Ik herinner me een van de beschreven plekken, Sarajevo, van vlak na de oorlog. De scheiding tussen werk en het ‘gewone’ leven viel ook voor mijn collega’s en mij volledig weg. We leefden samen met de getraumatiseerden vrouwen waarvoor we kwamen in ijskoude kelders en kapot geschoten flatgebouwen en legden hutje bij mutje om een feestje te bouwen. We waren altijd en overal welkom, ook al was er niets te eten of te vieren.

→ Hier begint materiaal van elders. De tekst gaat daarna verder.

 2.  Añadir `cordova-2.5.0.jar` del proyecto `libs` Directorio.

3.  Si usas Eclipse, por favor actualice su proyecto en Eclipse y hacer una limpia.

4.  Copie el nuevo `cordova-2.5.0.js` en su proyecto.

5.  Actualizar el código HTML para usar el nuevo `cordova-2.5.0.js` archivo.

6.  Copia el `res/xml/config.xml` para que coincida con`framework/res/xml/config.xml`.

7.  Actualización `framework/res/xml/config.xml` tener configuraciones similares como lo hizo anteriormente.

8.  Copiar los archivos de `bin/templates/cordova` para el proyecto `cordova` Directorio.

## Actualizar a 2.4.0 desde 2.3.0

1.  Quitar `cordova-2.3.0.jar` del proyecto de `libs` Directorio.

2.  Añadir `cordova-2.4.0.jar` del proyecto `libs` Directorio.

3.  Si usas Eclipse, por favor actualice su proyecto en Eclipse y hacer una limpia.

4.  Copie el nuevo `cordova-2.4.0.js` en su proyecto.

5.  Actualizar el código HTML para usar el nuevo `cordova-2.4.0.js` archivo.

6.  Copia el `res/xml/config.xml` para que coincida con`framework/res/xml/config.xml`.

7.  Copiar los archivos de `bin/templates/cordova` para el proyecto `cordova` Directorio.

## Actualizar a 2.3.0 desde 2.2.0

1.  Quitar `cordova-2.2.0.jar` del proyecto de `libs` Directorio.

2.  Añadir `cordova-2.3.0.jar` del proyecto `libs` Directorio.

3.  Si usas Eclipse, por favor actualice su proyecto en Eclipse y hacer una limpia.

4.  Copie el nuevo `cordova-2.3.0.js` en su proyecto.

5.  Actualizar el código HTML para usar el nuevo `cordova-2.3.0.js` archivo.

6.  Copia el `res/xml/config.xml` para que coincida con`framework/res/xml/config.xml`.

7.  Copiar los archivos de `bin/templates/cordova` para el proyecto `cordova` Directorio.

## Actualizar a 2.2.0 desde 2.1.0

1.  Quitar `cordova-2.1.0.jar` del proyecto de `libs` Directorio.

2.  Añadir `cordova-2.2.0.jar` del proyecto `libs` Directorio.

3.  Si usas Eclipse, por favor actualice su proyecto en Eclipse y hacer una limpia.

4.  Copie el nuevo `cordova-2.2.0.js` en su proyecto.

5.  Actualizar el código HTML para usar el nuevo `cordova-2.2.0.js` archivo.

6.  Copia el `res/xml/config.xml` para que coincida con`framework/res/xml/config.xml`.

Ik voel me nu dikwijls schuldig. Ik heb drie huizen, er zou een heel dorp kunnen wonen in onze kamers. We zouden een grootfamilie een veilig onderkomen kunnen bieden. Waarom doen we niets, waarom doe ik niets meer dan alleen geld doneren. Als armzalig afkoopgebaar.
Ik lees over de mensen die op het kerkhof in Tunis wonen, in tentjes of gewoon tussen de grafstenen, in afwachting van een kans de zee over te steken. De Middellandse zee die aan onze kant luxe en ontspanning betekent, is daar de grote moordenaar die alles opslokt. Zwangere vrouwen en kinderen, grootouders, jonge mensen op zoek naar een waardig bestaan. Op zoek naar geluk. Zijn we dat niet allemaal? Alle wezens willen gelukkig zijn. Mensen, ook dieren en wie weet ook de bomen, de planten.
Via de lieve vrienden uit de Leidse buurt kom ik in contact met de stichting ‘redeenlegkip.nl’. Hun kind heeft in zijn achtertuin een stel zielige, kale en ‘afgeschreven’ legkippen geadopteerd om de laatste paar jaren van hun leven van het zonnetje te genieten, te kunnen woelen in het zand, zich vrij te bewegen. De stichting stelt behoorlijke eisen aan potentiële legkip ouders. Geen stenen vloer, behoorlijk wat ruimte, garantie dat je naar de dierenarts gaat met een zieke kip. En ‘statiegeld’ dat je pas terugkrijgt als de kip een natuurlijke dood is gestorven en netjes begraven is. Zoals elk leven verdient.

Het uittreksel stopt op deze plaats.